L’intelligence, aussi, quoique moins stable en apparence, semble garder toujours son centre d’oscillation ; plus agitée sans doute, ou plus endormie, selon les cas, mais, bien loin de se modeler sur les faits nouveaux ; au contraire, les ramenant et conformant à sa propre loi. Je n’ai observé qu’une modification durable, chez un canonnier dont un excès de peur a fait un fou tranquille ; des oscillations trop désordonnées ont rompu le système ; il s’en est formé sans doute plusieurs autres ; toujours est-il que le jugement a péri. Voilà sans doute tout ce que peut la guerre, par ses moyens démesurés ; elle peut détruire mais non changer l’individu. Et, par la loi de la vie, celui qui n’est pas brisé par l’excès du mouvement se retrouve et se reprend lui-même, et ramène ses souvenirs à sa mesure. Et comme ces réflexions que j’arrête en ces pages n’ont d’autre effet pour moi que de me rappeler à moi-même, ainsi elles ne peuvent avoir d’autre effet sur le lecteur que de le remettre plus vite dans ses propres chemins. Réellement cette guerre ne m’a rien appris d’essentiel ; je suis ami de la paix et ennemi de la guerre, comme j’étais avant, et radical, comme j’étais avant. Aussi ne verra-t-on point, à ce que je crois, les grands changements tant annoncés par les uns et par les autres, et selon les désirs de chacun.

Ce que je veux rembarquer ici, c’est que ces vues sont directement contraires à ce vertige Fataliste qui est mon ennemi propre. Car l’idée de conversions par violence extérieure et brutale expérience revient à nous mettre sous la dépendance de l’événement. Le despotisme qui prétend forger de nouveau les hommes par la contrainte, les soumet par là, et se soumet lui-même à l’action indéfinie des forces.
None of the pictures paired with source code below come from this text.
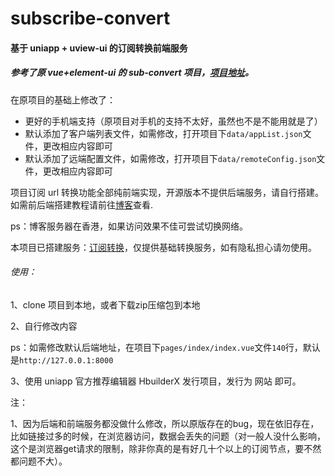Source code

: # subscribe-convert
#### 基于 uniapp + uview-ui 的订阅转换前端服务

##### 参考了原 vue+element-ui 的 sub-convert 项目，[项目地址](https://github.com/CareyWang/sub-web)。

在原项目的基础上修改了：

- 更好的手机端支持（原项目对手机的支持不太好，虽然也不是不能用就是了）
- 默认添加了客户端列表文件，如需修改，打开项目下`data/appList.json`文件，更改相应内容即可
- 默认添加了远端配置文件，如需修改，打开项目下`data/remoteConfig.json`文件，更改相应内容即可

项目订阅 url 转换功能全部纯前端实现，开源版本不提供后端服务，请自行搭建。如需前后端搭建教程请前往[博客](https://blog.v2jun.com)查看.

ps：博客服务器在香港，如果访问效果不佳可尝试切换网络。



本项目已搭建服务：[订阅转换](https://convert.v2jun.com/convert-web/#/)，仅提供基础转换服务，如有隐私担心请勿使用。



###### 使用：

1、clone 项目到本地，或者下载zip压缩包到本地

2、自行修改内容

ps：如需修改默认后端地址，在项目下`pages/index/index.vue`文件`140`行，默认是`http://127.0.0.1:8000`

3、使用 uniapp 官方推荐编辑器 HbuilderX 发行项目，发行为 网站 即可。



注：

1、因为后端和前端服务都没做什么修改，所以原版存在的bug，现在依旧存在，比如链接过多的时候，在浏览器访问，数据会丢失的问题（对一般人没什么影响，这个是浏览器get请求的限制，除非你真的是有好几十个以上的订阅节点，要不然都问题不大）。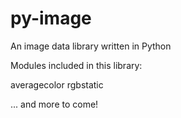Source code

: # py-image
 An image data library written in Python
 
 Modules included in this library:
 
 averagecolor
 rgbstatic
 
 ... and more to come!
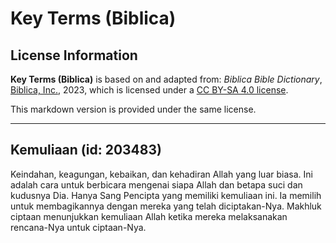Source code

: # Key Terms (Biblica)

## License Information

**Key Terms (Biblica)** is based on and adapted from: _Biblica Bible Dictionary_, [Biblica, Inc.](https://www.biblica.com/), 2023, which is licensed under a [CC BY-SA 4.0 license](https://creativecommons.org/licenses/by-sa/4.0/legalcode.en).

This markdown version is provided under the same license.



--------------------------------

## Kemuliaan (id: 203483)

Keindahan, keagungan, kebaikan, dan kehadiran Allah yang luar biasa. Ini adalah cara untuk berbicara mengenai siapa Allah dan betapa suci dan kudusnya Dia. Hanya Sang Pencipta yang memiliki kemuliaan ini. Ia memilih untuk membagikannya dengan mereka yang telah diciptakan\-Nya. Makhluk ciptaan menunjukkan kemuliaan Allah ketika mereka melaksanakan rencana\-Nya untuk ciptaan\-Nya.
Et toute révolution est à la fois despotique et fataliste par cette prétention à changer brusquement l’équilibre vital en chacun. Au lieu que les vraies notions concernant la liberté et le progrès sont enfermées dans cette remarque de Comte que les natures individuelles sont modifiables par de petites causes, sans pouvoir jamais être profondément altérées par les grandes. Et je crois fermement que, contre l’injustice et même contre la guerre, ces faibles modifications suffisent. Ne tendons point nos filets trop haut.